Try it
The lines to copy are those in the records below that hold the word "mbox".
(Data for review)
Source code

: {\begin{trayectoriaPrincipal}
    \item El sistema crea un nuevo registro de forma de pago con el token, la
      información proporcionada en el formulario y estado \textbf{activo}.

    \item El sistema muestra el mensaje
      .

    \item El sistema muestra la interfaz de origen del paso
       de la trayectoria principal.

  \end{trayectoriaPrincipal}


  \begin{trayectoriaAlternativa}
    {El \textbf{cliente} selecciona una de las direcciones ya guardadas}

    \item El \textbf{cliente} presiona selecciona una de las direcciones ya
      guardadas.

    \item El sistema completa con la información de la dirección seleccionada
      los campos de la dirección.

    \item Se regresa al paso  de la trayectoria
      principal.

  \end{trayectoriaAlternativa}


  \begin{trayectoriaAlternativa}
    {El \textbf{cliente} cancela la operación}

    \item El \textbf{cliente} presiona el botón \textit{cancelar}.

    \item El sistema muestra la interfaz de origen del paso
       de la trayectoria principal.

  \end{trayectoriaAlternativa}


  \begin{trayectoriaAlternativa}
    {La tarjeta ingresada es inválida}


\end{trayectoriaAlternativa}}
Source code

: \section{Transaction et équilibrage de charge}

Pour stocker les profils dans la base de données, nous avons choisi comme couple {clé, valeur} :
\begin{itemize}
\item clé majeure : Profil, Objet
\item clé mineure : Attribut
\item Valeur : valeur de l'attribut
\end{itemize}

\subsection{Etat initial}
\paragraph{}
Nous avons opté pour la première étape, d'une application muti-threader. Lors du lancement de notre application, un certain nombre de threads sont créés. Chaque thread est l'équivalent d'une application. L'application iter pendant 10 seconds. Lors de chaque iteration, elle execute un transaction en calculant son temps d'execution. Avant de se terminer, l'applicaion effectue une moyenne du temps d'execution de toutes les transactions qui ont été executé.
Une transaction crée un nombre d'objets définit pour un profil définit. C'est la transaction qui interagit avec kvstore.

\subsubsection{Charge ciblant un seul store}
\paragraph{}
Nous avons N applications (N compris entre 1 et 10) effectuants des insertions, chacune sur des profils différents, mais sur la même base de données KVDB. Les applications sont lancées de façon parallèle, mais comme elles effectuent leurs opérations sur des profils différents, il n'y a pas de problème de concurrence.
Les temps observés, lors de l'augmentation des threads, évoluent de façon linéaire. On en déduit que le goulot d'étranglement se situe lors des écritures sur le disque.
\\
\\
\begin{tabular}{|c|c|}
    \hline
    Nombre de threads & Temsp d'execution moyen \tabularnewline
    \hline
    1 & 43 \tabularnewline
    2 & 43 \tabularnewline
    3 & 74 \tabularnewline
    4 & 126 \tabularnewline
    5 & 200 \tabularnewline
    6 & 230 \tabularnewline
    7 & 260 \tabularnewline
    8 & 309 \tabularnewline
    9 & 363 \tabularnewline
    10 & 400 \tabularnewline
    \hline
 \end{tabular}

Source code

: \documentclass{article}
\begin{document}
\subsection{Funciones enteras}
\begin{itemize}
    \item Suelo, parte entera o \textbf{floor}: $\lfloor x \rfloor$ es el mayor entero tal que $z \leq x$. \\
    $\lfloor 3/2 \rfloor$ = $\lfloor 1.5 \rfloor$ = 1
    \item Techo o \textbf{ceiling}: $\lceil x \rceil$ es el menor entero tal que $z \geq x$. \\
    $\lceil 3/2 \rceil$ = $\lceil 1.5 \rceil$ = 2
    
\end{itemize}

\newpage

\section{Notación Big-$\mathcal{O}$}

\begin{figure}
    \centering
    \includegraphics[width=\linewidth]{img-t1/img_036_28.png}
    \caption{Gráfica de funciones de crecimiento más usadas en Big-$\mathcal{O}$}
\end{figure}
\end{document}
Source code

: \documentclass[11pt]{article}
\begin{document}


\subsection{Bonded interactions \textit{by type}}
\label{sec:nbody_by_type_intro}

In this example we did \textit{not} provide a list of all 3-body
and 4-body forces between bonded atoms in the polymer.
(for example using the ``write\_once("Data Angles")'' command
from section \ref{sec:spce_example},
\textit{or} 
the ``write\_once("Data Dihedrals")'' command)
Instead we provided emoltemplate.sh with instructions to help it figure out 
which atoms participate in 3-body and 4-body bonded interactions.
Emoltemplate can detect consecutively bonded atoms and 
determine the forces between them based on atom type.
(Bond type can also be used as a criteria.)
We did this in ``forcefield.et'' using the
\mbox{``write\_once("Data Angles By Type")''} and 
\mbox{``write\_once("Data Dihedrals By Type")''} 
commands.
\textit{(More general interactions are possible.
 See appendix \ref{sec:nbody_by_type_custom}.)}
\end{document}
(End Data for review)
Task result
\mbox{``write\_once("Data Angles By Type")''} and 
\mbox{``write\_once("Data Dihedrals By Type")''} 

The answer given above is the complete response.